Exploring In-Synthesis Verification of Hardware
Post Metadata
Getting hardware right is crucial – without correct hardware, there’s no way to guarantee that software will work as intended. To raise the stakes even higher, hardware designers really only have one shot to get it right – once the hardware’s made, you can’t really patch it! To address this importance, there are many tools which use formal methods to give strong guarantees that hardware is correct. In practice, this often entails writing equivalence proofs showing that hardware behaves the same as some high-level model. In this post, we’ll take a look at the challenges I ran into while making Gator, a project I worked on which explored how to make these proofs easier!
Post-Synthesis Verification
As stated above, correct hardware is really important. To have stronger guarantees that hardware is correct, engineers often use external tools to formally verify that their hardware is correct. But what does it actually look like to formally verify the correctness of hardware? I’ll give a high-level example that roughly mirrors what I did during my time as a verification intern at Intel.
To start, we need some hardware. Let’s say we have some accelerator
that computes the sum of four numbers, which are a
, b
, c
, and d
.
In my experience, this is implemented in low-level Verilog.
Once the hardware team has a design for this accelerator, we’ll
also need a high-level model of what the accelerator should do.
This can be written in any language, so let’s choose Python.
A high-level model for this accelerator might look like:
# Returns the sum of four numbers at time `t`.
def model(a, b, c, d, t):
return a + b + c + d
Great! Now we have a hardware design and a high-level model. The next step is to write a proof that the hardware design and the model are functionally equivalent. This proof is a formal verification of the hardware design. There are many different ways to write this proof, but here’s roughly what I wrote when I was at Intel:
forall a, b, c, d, t > 0:
assert(sim_accelerator(a, b, c, d, t) == model(a, b, c, d, t))
This proof is a simple assertion that the output of the hardware design is equal to the output of the high-level model. If the assertion passes, then we can be confident that the hardware design is correct.
Notice the funky forall
I tacked on at the beginning.
This represents the fact that these proofs need to make
sure that the hardware design is correct for all possible
inputs and all possible times. The time aspect
is particularly important, because it’s different from
software verification.
From here, we can send this proof to tools like VossII which use techniques like symbolic trajectory evaluation to verify the proof. This style of verification is called “post-synthesis verification” because it happens after the hardware design process.

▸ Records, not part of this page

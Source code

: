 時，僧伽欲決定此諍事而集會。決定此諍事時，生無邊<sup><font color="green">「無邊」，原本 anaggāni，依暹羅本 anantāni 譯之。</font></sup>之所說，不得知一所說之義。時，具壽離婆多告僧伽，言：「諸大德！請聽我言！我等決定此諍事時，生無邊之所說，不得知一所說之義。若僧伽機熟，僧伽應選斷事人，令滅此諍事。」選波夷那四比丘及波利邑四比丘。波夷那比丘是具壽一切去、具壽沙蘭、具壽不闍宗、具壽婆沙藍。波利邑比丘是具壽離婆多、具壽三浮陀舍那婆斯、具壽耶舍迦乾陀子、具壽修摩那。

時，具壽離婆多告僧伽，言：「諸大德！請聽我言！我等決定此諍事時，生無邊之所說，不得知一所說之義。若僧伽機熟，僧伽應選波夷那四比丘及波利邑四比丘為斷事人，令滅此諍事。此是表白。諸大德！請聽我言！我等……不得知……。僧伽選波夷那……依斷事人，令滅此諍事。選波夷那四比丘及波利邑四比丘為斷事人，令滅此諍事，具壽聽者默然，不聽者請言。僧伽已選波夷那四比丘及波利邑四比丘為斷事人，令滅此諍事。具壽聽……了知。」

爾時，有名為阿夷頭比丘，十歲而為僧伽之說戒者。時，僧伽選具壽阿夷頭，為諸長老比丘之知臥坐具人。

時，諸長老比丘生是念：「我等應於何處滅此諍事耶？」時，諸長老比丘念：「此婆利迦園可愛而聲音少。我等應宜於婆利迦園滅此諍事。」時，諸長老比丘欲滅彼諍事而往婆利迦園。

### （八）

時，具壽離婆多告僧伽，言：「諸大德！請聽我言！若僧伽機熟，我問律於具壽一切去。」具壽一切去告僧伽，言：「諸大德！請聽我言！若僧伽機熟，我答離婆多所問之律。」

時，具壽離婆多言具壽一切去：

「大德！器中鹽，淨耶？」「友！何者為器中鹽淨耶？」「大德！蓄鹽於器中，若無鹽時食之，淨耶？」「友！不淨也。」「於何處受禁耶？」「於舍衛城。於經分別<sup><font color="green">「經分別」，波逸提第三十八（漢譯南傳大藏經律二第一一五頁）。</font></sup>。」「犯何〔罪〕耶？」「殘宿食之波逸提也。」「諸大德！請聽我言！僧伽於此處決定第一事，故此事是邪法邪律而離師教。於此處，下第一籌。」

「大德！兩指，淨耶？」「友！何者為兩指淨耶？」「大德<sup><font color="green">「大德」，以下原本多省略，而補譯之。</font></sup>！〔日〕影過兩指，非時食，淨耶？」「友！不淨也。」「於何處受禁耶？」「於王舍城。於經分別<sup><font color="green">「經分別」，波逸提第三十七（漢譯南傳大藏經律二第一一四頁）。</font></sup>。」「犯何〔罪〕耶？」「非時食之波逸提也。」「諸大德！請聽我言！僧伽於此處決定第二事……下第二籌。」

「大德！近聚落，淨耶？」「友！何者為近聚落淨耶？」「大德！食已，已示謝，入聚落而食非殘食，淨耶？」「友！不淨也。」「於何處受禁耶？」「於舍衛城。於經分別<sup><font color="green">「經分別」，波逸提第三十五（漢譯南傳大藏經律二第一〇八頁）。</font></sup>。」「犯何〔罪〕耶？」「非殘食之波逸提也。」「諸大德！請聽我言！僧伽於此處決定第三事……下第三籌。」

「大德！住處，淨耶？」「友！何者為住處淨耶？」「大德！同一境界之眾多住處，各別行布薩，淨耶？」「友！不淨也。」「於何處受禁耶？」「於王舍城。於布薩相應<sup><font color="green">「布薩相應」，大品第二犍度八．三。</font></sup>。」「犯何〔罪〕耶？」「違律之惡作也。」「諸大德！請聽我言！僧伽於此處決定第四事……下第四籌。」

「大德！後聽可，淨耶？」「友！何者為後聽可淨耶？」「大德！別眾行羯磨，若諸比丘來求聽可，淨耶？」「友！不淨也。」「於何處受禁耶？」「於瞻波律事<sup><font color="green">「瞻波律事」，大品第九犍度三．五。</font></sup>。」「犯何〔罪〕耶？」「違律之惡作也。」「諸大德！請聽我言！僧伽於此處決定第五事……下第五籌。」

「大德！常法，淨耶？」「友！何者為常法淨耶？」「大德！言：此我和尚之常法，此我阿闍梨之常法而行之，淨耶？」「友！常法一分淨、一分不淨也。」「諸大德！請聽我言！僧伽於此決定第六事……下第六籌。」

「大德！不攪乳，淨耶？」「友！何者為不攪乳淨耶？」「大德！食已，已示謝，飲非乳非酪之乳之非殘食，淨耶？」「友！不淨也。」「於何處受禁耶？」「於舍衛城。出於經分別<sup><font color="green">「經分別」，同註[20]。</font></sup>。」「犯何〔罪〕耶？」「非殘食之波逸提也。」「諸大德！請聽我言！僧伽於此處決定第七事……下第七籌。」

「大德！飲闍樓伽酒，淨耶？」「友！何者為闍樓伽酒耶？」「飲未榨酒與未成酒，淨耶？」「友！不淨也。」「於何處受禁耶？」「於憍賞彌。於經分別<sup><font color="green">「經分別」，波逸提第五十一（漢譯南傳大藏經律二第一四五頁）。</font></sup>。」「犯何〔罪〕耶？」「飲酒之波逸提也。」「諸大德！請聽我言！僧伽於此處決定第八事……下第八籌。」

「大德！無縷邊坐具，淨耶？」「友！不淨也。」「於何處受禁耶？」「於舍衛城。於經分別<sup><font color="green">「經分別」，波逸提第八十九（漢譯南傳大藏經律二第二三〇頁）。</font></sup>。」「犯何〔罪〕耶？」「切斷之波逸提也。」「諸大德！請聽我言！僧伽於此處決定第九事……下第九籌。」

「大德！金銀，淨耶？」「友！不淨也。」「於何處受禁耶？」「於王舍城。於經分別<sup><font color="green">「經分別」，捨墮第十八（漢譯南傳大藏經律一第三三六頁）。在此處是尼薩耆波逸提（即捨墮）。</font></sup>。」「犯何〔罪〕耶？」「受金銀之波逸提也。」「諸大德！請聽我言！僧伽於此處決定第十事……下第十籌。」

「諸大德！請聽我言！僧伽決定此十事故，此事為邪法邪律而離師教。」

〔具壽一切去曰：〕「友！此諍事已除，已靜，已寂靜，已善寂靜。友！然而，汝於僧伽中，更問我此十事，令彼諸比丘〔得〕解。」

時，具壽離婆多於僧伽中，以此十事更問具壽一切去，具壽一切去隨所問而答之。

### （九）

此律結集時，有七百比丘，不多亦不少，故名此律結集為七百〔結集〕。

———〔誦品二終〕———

So, what’s the difficulty in doing this? The reality is that creating these models and writing these proofs is hard – far harder than the simple example above! Working with these tools not only requires intricate knowledge of hardware design, but also a deep understanding of formal methods. This is a high barrier to entry if you want a guarantee that your hardware is correct!
Gator: Exploring In-Synthesis Verification
How do we it easier to have correct hardware? One way is to move the verification process earlier in the design process. In both software and hardware, this has been the motivation behind creating compilers that are correct by construction. That is, the compiler itself is verified using formal methods to ensure that the output of the compiler is correct. In a hardware context, this means that the output of the compiler (i.e., the hardware design) is functionally equivalent to the high-level model, or the source code fed into the compiler.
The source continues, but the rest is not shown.